--- Task item ---
Could you find each line of the data below that contains the word "example" and copy those lines?

(Source texts of formatted documents)
-.-.-

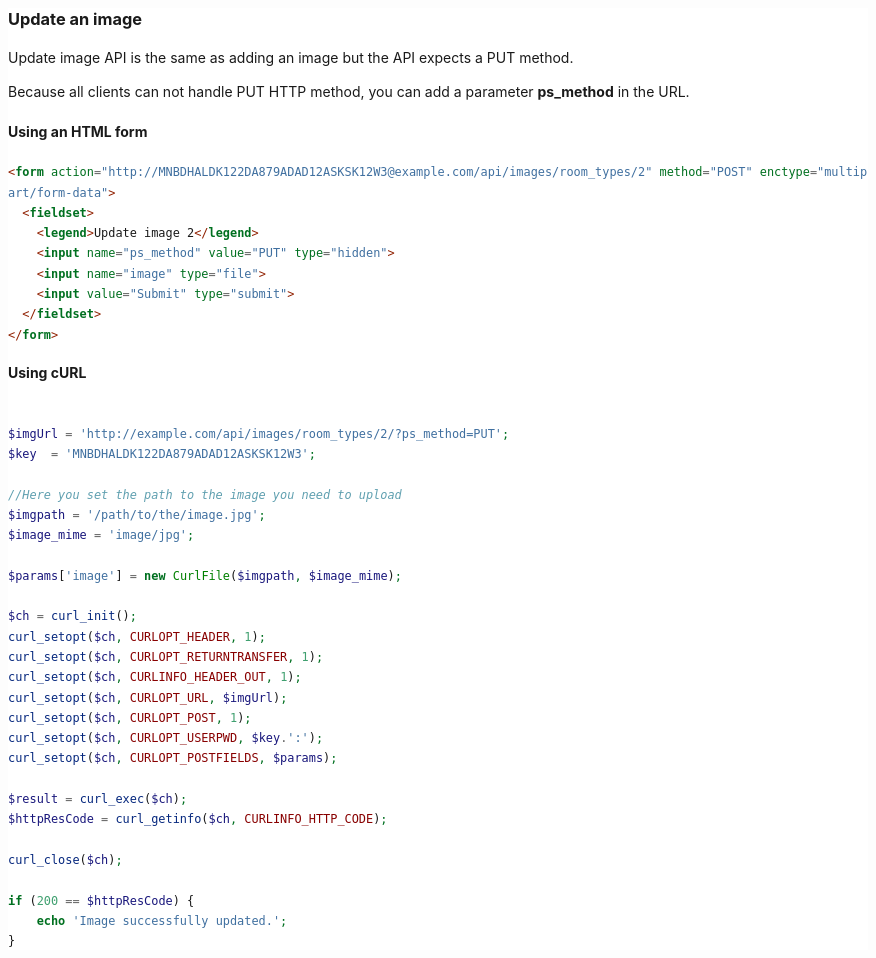 ### Update an image

Update image API is the same as adding an image but the API expects a PUT method.

Because all clients can not handle PUT HTTP method, you can add a parameter **ps_method** in the URL.

#### Using an HTML form

```html
<form action="http://MNBDHALDK122DA879ADAD12ASKSK12W3@example.com/api/images/room_types/2" method="POST" enctype="multipart/form-data">
  <fieldset>
    <legend>Update image 2</legend>
    <input name="ps_method" value="PUT" type="hidden">
    <input name="image" type="file">
    <input value="Submit" type="submit">
  </fieldset>
</form>
```

#### Using cURL

```php

$imgUrl = 'http://example.com/api/images/room_types/2/?ps_method=PUT';
$key  = 'MNBDHALDK122DA879ADAD12ASKSK12W3';

//Here you set the path to the image you need to upload
$imgpath = '/path/to/the/image.jpg';
$image_mime = 'image/jpg';

$params['image'] = new CurlFile($imgpath, $image_mime);

$ch = curl_init();
curl_setopt($ch, CURLOPT_HEADER, 1);
curl_setopt($ch, CURLOPT_RETURNTRANSFER, 1);
curl_setopt($ch, CURLINFO_HEADER_OUT, 1);
curl_setopt($ch, CURLOPT_URL, $imgUrl);
curl_setopt($ch, CURLOPT_POST, 1);
curl_setopt($ch, CURLOPT_USERPWD, $key.':');
curl_setopt($ch, CURLOPT_POSTFIELDS, $params);

$result = curl_exec($ch);
$httpResCode = curl_getinfo($ch, CURLINFO_HTTP_CODE);

curl_close($ch);

if (200 == $httpResCode) {
    echo 'Image successfully updated.';
}

```
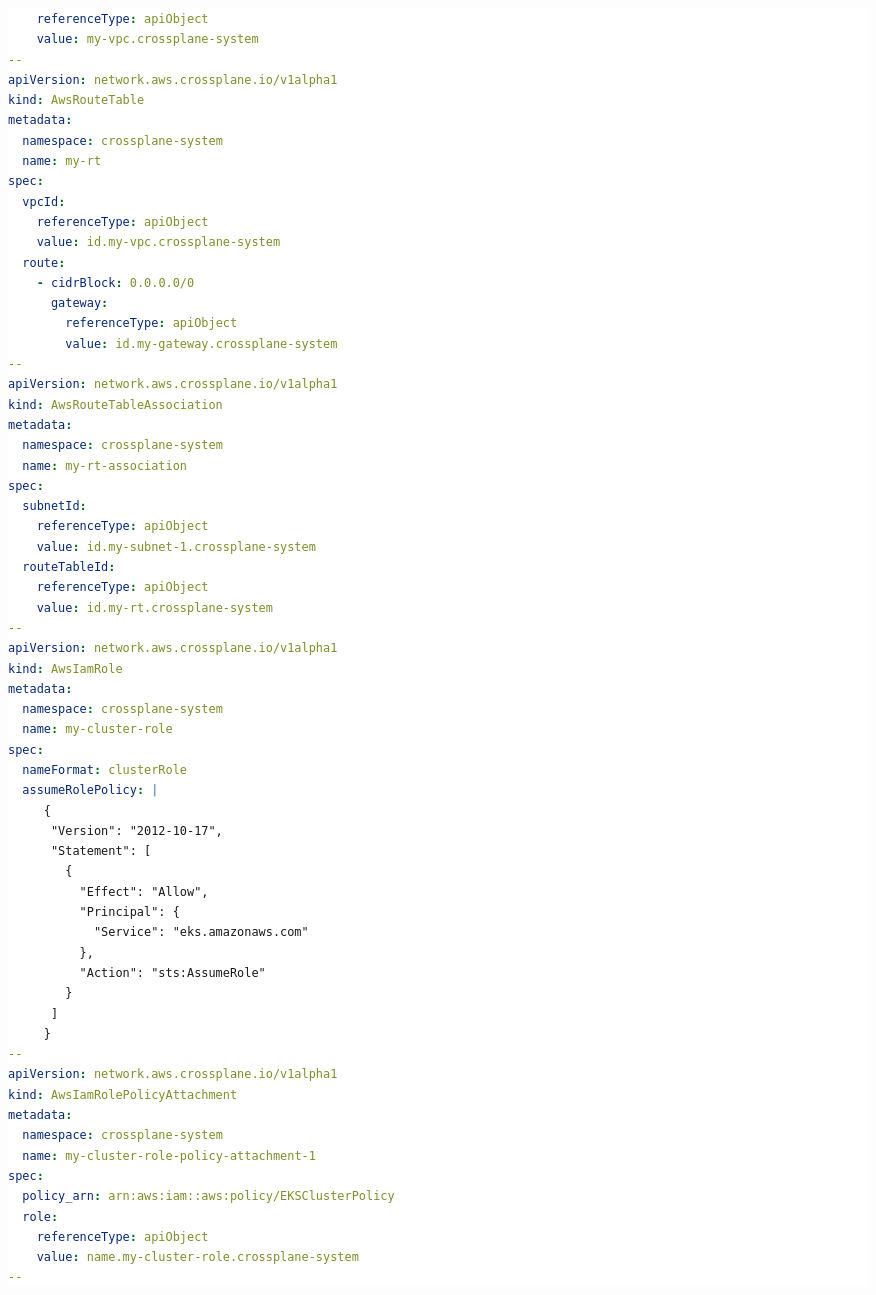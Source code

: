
```yaml
    referenceType: apiObject
    value: my-vpc.crossplane-system
--
apiVersion: network.aws.crossplane.io/v1alpha1
kind: AwsRouteTable
metadata:
  namespace: crossplane-system
  name: my-rt
spec:
  vpcId:
    referenceType: apiObject
    value: id.my-vpc.crossplane-system
  route:
    - cidrBlock: 0.0.0.0/0
      gateway:
        referenceType: apiObject
        value: id.my-gateway.crossplane-system
--
apiVersion: network.aws.crossplane.io/v1alpha1
kind: AwsRouteTableAssociation
metadata:
  namespace: crossplane-system
  name: my-rt-association
spec:
  subnetId:
    referenceType: apiObject
    value: id.my-subnet-1.crossplane-system
  routeTableId:
    referenceType: apiObject
    value: id.my-rt.crossplane-system
--
apiVersion: network.aws.crossplane.io/v1alpha1
kind: AwsIamRole
metadata:
  namespace: crossplane-system
  name: my-cluster-role
spec:
  nameFormat: clusterRole
  assumeRolePolicy: |
	 { 
	  "Version": "2012-10-17",
	  "Statement": [
	    {
	      "Effect": "Allow",
	      "Principal": {
	        "Service": "eks.amazonaws.com"
	      },
	      "Action": "sts:AssumeRole"
	    }
	  ]
	 }
--
apiVersion: network.aws.crossplane.io/v1alpha1
kind: AwsIamRolePolicyAttachment
metadata:
  namespace: crossplane-system
  name: my-cluster-role-policy-attachment-1
spec:
  policy_arn: arn:aws:iam::aws:policy/EKSClusterPolicy
  role:
    referenceType: apiObject
    value: name.my-cluster-role.crossplane-system
--
```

-.-.-

--- Your solution ---
<form action="http://MNBDHALDK122DA879ADAD12ASKSK12W3@example.com/api/images/room_types/2" method="POST" enctype="multipart/form-data">
$imgUrl = 'http://example.com/api/images/room_types/2/?ps_method=PUT';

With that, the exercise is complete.